What needs to be done: Return the lines below exactly as they appear, please, starting with the first and ending with the one that contains "### Construction".

Records shown:
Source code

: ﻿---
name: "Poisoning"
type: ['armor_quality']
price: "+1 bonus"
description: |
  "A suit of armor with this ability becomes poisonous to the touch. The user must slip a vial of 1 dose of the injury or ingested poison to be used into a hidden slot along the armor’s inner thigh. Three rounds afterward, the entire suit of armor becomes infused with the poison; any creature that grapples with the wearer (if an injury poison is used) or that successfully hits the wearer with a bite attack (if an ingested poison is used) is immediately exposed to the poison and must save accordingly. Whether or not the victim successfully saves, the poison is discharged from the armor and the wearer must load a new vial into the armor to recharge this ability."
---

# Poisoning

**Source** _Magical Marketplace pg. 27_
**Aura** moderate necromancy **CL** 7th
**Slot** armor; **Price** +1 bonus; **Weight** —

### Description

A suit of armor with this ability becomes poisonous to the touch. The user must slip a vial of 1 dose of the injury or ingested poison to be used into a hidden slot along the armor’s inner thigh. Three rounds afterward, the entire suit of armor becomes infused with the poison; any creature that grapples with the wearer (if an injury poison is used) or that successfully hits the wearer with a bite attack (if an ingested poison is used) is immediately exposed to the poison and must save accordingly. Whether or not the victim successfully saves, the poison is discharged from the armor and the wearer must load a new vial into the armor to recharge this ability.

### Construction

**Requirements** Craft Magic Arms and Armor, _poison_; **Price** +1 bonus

Worked solution:
Source code

: ﻿---
name: "Poisoning"
type: ['armor_quality']
price: "+1 bonus"
description: |
  "A suit of armor with this ability becomes poisonous to the touch. The user must slip a vial of 1 dose of the injury or ingested poison to be used into a hidden slot along the armor’s inner thigh. Three rounds afterward, the entire suit of armor becomes infused with the poison; any creature that grapples with the wearer (if an injury poison is used) or that successfully hits the wearer with a bite attack (if an ingested poison is used) is immediately exposed to the poison and must save accordingly. Whether or not the victim successfully saves, the poison is discharged from the armor and the wearer must load a new vial into the armor to recharge this ability."
---

# Poisoning

**Source** _Magical Marketplace pg. 27_
**Aura** moderate necromancy **CL** 7th
**Slot** armor; **Price** +1 bonus; **Weight** —

### Description

A suit of armor with this ability becomes poisonous to the touch. The user must slip a vial of 1 dose of the injury or ingested poison to be used into a hidden slot along the armor’s inner thigh. Three rounds afterward, the entire suit of armor becomes infused with the poison; any creature that grapples with the wearer (if an injury poison is used) or that successfully hits the wearer with a bite attack (if an ingested poison is used) is immediately exposed to the poison and must save accordingly. Whether or not the victim successfully saves, the poison is discharged from the armor and the wearer must load a new vial into the armor to recharge this ability.

### Construction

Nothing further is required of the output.